* DIRECTIONS: The reply to the records below should contain exactly the lines from the line with "- execution dependences" through the line with "died. I promise you that I will do", and nothing besides.

--- INFORMATION SUPPLIED Enclosed Below ---

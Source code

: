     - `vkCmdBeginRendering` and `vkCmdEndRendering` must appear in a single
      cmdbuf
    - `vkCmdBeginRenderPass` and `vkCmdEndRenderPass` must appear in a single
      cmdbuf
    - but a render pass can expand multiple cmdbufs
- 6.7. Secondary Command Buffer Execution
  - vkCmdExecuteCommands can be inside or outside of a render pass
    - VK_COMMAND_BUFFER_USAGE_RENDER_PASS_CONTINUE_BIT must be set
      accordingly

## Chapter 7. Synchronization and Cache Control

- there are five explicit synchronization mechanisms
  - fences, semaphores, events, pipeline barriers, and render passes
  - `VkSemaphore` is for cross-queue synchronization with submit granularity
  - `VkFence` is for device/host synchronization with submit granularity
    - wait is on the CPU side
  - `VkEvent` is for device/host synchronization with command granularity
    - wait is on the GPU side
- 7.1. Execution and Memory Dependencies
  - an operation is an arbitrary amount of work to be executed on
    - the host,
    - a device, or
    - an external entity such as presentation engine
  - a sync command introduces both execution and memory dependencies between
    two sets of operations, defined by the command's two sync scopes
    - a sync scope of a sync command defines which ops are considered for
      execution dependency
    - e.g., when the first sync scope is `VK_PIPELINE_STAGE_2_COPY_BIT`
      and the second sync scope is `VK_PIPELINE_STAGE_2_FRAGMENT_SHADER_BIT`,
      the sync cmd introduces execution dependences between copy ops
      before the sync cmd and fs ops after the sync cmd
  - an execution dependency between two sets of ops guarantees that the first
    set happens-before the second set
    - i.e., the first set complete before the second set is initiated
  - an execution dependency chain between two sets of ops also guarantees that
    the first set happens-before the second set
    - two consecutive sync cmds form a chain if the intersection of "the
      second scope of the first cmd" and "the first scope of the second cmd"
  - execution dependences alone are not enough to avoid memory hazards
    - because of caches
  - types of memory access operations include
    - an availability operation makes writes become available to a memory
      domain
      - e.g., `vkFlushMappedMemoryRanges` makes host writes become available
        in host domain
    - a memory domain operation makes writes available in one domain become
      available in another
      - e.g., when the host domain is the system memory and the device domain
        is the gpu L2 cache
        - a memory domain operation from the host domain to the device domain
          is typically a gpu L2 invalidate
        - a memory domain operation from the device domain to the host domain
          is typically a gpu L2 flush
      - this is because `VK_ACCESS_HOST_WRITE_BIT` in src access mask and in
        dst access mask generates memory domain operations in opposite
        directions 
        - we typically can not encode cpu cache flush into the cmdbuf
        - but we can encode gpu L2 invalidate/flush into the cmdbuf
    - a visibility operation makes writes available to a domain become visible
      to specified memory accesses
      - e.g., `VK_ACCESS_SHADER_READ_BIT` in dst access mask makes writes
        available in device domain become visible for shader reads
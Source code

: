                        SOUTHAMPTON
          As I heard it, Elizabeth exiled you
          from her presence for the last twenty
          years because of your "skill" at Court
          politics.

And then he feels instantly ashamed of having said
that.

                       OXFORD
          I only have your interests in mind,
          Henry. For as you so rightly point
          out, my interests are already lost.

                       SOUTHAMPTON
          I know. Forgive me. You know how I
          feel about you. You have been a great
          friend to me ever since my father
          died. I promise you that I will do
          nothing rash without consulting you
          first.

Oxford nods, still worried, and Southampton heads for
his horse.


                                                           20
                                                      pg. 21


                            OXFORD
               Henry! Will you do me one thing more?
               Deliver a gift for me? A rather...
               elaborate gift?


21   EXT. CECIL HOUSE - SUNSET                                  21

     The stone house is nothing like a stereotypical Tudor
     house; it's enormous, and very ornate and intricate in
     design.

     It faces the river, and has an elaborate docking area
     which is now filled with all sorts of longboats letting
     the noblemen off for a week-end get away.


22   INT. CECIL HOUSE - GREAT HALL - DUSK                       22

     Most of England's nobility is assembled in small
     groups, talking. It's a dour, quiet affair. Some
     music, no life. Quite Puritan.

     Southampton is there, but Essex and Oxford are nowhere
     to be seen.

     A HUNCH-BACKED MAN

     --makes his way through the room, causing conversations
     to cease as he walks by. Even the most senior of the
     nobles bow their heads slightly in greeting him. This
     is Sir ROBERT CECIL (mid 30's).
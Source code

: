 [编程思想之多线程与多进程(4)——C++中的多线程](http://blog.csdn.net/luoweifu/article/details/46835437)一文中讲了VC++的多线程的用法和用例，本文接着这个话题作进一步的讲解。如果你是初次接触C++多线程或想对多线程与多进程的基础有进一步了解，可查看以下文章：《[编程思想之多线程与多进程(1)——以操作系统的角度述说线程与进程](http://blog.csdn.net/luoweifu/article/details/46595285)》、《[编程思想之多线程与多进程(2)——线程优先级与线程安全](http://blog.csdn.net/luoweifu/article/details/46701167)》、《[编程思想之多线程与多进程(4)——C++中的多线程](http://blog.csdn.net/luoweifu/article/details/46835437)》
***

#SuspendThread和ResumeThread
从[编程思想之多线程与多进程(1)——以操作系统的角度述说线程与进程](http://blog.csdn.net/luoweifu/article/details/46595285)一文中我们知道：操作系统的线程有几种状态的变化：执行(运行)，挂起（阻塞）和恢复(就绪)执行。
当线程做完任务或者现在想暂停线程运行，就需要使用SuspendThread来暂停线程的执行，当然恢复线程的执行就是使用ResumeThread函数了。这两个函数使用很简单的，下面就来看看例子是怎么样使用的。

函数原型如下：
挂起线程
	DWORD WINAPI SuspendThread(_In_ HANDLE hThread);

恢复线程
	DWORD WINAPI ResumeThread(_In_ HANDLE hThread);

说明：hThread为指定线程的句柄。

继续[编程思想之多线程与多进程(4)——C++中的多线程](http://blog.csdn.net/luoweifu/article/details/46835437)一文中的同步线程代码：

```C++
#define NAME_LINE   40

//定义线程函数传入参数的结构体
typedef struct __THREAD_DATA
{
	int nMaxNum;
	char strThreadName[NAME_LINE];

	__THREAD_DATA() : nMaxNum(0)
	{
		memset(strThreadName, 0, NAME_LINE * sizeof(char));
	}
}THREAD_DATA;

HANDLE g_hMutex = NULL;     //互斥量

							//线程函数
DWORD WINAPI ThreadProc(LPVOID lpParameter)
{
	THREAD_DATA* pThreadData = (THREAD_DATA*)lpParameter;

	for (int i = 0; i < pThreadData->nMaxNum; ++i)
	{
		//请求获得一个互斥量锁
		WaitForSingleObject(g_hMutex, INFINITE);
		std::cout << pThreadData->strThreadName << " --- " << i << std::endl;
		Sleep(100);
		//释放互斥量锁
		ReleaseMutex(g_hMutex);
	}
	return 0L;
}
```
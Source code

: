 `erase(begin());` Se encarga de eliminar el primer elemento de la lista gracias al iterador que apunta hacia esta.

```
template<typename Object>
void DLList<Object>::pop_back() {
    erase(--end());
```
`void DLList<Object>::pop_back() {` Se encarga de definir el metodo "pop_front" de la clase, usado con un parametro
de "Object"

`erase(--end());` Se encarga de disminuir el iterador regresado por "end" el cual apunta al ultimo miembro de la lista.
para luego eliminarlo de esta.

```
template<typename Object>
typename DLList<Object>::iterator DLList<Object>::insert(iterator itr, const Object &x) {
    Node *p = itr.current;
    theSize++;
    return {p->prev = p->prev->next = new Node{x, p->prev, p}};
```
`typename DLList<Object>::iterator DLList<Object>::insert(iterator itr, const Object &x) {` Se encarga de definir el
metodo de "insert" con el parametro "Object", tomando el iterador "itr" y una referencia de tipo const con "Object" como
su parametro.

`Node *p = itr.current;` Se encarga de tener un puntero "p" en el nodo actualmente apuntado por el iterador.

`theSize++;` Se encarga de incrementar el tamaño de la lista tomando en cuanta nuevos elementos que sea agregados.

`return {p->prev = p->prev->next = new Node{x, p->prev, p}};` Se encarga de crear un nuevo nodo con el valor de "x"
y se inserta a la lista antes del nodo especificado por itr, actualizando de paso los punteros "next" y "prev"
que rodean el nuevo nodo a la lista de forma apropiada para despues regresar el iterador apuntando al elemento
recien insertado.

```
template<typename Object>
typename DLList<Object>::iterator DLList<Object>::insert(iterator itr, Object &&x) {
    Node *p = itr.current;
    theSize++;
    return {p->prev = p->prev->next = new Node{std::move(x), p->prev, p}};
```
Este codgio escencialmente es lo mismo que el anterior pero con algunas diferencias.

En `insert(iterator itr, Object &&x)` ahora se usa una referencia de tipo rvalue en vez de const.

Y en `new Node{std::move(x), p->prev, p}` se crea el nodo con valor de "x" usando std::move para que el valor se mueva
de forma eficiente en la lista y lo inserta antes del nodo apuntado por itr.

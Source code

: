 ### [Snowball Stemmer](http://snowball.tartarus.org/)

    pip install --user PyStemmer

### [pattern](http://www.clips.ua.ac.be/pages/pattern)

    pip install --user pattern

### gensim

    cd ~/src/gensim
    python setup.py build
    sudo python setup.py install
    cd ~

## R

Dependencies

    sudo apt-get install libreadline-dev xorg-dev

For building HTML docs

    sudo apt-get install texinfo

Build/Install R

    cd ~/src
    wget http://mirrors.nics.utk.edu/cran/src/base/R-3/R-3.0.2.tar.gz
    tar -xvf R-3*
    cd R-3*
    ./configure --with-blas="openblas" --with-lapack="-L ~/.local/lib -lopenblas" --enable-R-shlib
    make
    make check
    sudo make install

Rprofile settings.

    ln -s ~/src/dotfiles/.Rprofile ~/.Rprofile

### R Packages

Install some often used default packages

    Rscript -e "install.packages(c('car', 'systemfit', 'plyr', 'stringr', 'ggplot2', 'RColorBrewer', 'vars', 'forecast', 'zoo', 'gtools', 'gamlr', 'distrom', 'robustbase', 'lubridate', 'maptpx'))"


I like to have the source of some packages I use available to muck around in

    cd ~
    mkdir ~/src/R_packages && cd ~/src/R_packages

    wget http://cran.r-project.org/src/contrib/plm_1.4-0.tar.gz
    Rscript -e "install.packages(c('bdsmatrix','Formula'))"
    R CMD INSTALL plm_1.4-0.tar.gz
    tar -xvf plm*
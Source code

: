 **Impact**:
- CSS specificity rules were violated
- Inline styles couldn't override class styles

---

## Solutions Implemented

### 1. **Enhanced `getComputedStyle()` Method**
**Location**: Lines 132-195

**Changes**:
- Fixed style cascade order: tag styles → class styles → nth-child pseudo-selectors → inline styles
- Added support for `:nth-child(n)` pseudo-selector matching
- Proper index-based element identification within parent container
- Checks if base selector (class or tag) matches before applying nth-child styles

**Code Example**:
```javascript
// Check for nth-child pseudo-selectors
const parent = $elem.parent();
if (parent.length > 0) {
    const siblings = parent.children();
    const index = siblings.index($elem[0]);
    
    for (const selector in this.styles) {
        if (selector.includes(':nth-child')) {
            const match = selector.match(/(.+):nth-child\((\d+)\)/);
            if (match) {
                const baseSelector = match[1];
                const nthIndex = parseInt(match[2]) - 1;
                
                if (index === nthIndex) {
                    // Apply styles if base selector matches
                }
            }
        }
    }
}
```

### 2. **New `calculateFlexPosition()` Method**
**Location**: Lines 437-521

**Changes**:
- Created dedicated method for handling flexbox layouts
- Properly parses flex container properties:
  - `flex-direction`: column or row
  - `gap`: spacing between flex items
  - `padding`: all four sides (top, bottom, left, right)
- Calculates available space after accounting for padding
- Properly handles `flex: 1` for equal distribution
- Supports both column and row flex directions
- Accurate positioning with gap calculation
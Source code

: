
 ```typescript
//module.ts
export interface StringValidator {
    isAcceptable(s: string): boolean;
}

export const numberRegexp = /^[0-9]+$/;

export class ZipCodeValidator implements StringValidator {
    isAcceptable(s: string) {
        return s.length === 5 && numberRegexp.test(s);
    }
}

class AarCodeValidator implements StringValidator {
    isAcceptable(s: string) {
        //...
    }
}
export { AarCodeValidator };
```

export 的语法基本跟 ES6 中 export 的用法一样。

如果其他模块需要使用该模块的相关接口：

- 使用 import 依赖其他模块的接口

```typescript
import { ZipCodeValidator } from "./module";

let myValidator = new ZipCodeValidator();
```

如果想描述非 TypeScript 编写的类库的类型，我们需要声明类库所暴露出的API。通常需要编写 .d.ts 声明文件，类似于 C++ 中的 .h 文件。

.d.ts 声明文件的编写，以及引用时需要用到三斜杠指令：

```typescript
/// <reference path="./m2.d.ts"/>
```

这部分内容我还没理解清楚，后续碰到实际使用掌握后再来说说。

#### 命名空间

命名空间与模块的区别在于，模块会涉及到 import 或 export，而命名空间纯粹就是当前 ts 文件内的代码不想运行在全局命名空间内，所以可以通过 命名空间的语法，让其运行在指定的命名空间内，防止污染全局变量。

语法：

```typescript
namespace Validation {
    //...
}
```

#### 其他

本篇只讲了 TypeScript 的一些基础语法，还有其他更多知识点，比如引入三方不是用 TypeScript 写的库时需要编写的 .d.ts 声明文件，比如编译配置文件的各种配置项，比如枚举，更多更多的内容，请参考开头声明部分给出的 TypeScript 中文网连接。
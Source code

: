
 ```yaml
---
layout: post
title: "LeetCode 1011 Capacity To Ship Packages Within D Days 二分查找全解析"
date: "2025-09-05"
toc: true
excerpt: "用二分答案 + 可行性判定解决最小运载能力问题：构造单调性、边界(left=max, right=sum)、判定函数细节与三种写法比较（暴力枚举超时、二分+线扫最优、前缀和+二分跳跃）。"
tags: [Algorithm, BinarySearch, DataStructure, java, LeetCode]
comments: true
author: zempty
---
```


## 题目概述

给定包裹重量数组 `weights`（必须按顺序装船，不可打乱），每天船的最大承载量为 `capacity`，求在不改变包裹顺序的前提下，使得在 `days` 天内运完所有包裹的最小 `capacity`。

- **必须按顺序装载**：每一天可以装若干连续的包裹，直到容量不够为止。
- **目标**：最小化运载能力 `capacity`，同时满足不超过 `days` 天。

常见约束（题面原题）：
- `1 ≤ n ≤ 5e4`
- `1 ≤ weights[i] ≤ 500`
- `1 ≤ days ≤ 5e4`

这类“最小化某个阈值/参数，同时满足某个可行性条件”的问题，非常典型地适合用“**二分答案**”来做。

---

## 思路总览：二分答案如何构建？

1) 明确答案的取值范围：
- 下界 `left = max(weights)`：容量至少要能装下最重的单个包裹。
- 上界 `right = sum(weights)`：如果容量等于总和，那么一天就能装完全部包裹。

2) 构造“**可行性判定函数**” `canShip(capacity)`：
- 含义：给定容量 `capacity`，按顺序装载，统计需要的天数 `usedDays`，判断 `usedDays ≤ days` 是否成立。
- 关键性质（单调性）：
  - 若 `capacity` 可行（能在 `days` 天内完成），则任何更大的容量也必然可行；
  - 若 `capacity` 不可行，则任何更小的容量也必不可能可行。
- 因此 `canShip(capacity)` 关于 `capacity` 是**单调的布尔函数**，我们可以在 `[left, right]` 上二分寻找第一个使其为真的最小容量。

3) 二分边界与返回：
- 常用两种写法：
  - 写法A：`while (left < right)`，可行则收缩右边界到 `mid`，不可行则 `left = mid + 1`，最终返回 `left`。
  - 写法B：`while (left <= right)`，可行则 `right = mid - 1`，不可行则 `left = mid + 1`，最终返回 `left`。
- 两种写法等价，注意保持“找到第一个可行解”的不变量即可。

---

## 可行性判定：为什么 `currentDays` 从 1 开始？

--- End of Enclosed INFORMATION SUPPLIED ---

* OUTPUT OF THE EXERCISE:
  - execution dependences alone are not enough to avoid memory hazards
    - because of caches
  - types of memory access operations include
    - an availability operation makes writes become available to a memory
      domain
      - e.g., `vkFlushMappedMemoryRanges` makes host writes become available
        in host domain
    - a memory domain operation makes writes available in one domain become
      available in another
      - e.g., when the host domain is the system memory and the device domain
        is the gpu L2 cache
        - a memory domain operation from the host domain to the device domain
          is typically a gpu L2 invalidate
        - a memory domain operation from the device domain to the host domain
          is typically a gpu L2 flush
      - this is because `VK_ACCESS_HOST_WRITE_BIT` in src access mask and in
        dst access mask generates memory domain operations in opposite
        directions 
        - we typically can not encode cpu cache flush into the cmdbuf
        - but we can encode gpu L2 invalidate/flush into the cmdbuf
    - a visibility operation makes writes available to a domain become visible
      to specified memory accesses
      - e.g., `VK_ACCESS_SHADER_READ_BIT` in dst access mask makes writes
        available in device domain become visible for shader reads
Source code

:                        SOUTHAMPTON
          As I heard it, Elizabeth exiled you
          from her presence for the last twenty
          years because of your "skill" at Court
          politics.

And then he feels instantly ashamed of having said
that.

                       OXFORD
          I only have your interests in mind,
          Henry. For as you so rightly point
          out, my interests are already lost.

                       SOUTHAMPTON
          I know. Forgive me. You know how I
          feel about you. You have been a great
          friend to me ever since my father
          died. I promise you that I will do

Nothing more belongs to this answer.